Tuesday, June 18, 2013

When you know it can be done is coding is easier?

There are times when you are coding that you are not sure what you writing can be done. Oh, sure most anything can be done if you sit down and look at it logically and have enough hardware and time. What I mean is you have not seen it done before so it feels harder. It is easier to give up and work on something else.

But what if you have seen it done before? A really cool transition effect on a mobile device, a pop-up menu on a double tap of a row, fragments that work differently between a phone and a tablet in a unique manner, etc. You know it can be done, you have seen it running on similar hardware to what you have, now duplicating it is a challenge.

Same thing goes when you have written similar code in the past at maybe another job. You don't have access to that source code but you know you basically wrote the same thing before. Again you have a programming challenge instead of a "how the heck can this even be done" task.

I ran into this again today as I was converting code from straight activities to ActionBarSherlock fragments. Everything I was doing I had solved in some manner in the past. I totally knew it could be done so even when it was not working I knew it was because I had done something stupid. My frustration level was pretty low. I did get stuck on one issue but a lunch break and trying to word a question mentally for a web search triggered a new thought showing where I had messed up.

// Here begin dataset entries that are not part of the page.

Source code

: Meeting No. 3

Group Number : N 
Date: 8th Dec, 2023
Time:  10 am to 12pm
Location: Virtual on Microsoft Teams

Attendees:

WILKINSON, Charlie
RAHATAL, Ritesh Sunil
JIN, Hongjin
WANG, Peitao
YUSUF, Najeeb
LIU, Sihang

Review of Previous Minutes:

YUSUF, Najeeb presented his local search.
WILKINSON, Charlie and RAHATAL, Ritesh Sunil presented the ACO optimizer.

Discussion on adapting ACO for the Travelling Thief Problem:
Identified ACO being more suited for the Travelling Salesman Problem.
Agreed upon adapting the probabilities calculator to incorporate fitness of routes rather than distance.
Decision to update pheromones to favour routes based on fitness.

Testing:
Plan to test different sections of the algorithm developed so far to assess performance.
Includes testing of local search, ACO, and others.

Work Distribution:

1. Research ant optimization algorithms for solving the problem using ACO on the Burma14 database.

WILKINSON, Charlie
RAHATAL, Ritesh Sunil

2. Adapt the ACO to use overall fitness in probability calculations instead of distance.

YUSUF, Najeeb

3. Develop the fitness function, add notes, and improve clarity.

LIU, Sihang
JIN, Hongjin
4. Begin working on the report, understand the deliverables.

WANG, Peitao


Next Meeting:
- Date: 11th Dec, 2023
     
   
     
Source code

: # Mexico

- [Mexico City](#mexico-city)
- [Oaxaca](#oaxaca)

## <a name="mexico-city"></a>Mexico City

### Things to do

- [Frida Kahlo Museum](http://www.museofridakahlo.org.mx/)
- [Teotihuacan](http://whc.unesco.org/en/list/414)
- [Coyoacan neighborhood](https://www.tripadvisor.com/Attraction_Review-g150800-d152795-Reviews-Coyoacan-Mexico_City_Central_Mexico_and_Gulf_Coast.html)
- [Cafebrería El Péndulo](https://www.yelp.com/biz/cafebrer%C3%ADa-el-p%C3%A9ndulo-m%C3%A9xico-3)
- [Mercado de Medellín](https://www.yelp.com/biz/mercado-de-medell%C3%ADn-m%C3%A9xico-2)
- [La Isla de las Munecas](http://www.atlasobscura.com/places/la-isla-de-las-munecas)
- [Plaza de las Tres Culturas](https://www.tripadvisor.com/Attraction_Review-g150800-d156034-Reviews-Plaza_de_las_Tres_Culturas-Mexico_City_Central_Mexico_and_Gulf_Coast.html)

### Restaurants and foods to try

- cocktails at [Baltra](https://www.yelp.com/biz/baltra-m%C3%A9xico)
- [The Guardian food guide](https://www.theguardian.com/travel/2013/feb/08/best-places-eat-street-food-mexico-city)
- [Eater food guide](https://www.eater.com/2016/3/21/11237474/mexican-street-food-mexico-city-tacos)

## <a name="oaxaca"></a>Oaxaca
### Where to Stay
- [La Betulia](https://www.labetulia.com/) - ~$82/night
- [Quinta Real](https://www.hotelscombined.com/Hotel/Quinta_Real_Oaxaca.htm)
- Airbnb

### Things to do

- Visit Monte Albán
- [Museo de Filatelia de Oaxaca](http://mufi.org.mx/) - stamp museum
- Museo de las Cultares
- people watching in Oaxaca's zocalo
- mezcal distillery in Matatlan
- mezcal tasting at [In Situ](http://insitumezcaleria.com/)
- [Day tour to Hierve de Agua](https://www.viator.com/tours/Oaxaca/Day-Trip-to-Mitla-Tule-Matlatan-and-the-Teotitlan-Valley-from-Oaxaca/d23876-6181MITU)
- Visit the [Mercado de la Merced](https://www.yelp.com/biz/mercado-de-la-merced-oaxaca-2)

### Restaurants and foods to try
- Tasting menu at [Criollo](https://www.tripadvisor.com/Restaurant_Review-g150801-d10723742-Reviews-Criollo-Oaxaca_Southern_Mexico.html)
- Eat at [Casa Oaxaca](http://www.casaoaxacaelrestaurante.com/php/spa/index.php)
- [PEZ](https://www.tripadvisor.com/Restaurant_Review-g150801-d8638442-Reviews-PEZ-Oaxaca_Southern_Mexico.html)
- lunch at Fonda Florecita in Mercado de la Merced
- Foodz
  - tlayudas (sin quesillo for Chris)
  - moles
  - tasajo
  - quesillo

If you are writing a new piece of functionality and it is not working you are unsure if you totally screwed up or if there is a limitation of the SDK or language you are butting up against. Of course you don't want to blame yourself so you start looking for things that are wrong with the API especially if you are new to this framework. You tend to get frustrated quicker and the frustration will be deeper. "This just can't be done" you tell yourself. "There must be a bug in the SDK" rolls through your mind.

Grabbing at straws comes into play. Move it to another thread, yeah that's it. Change the order you call things, that'll fix it! Try a 3rd party API or another widget, the one I first picked must be a steaming pile even though it was the highest rated one on Stack Overflow. This stupid thing has got to work, ain't nobody got time for that.

Finally you solve the problem. Turns out you were at fault the whole time. You were on the right track but you thought the range was 1.0f to 0.0f when it was 0 to 100. You found an obscure post on the web and you spotted the author passing 75. The API is fine, in fact once you stopped cussing at it there are some really cool features it has that you hadn't gotten a chance to use yet.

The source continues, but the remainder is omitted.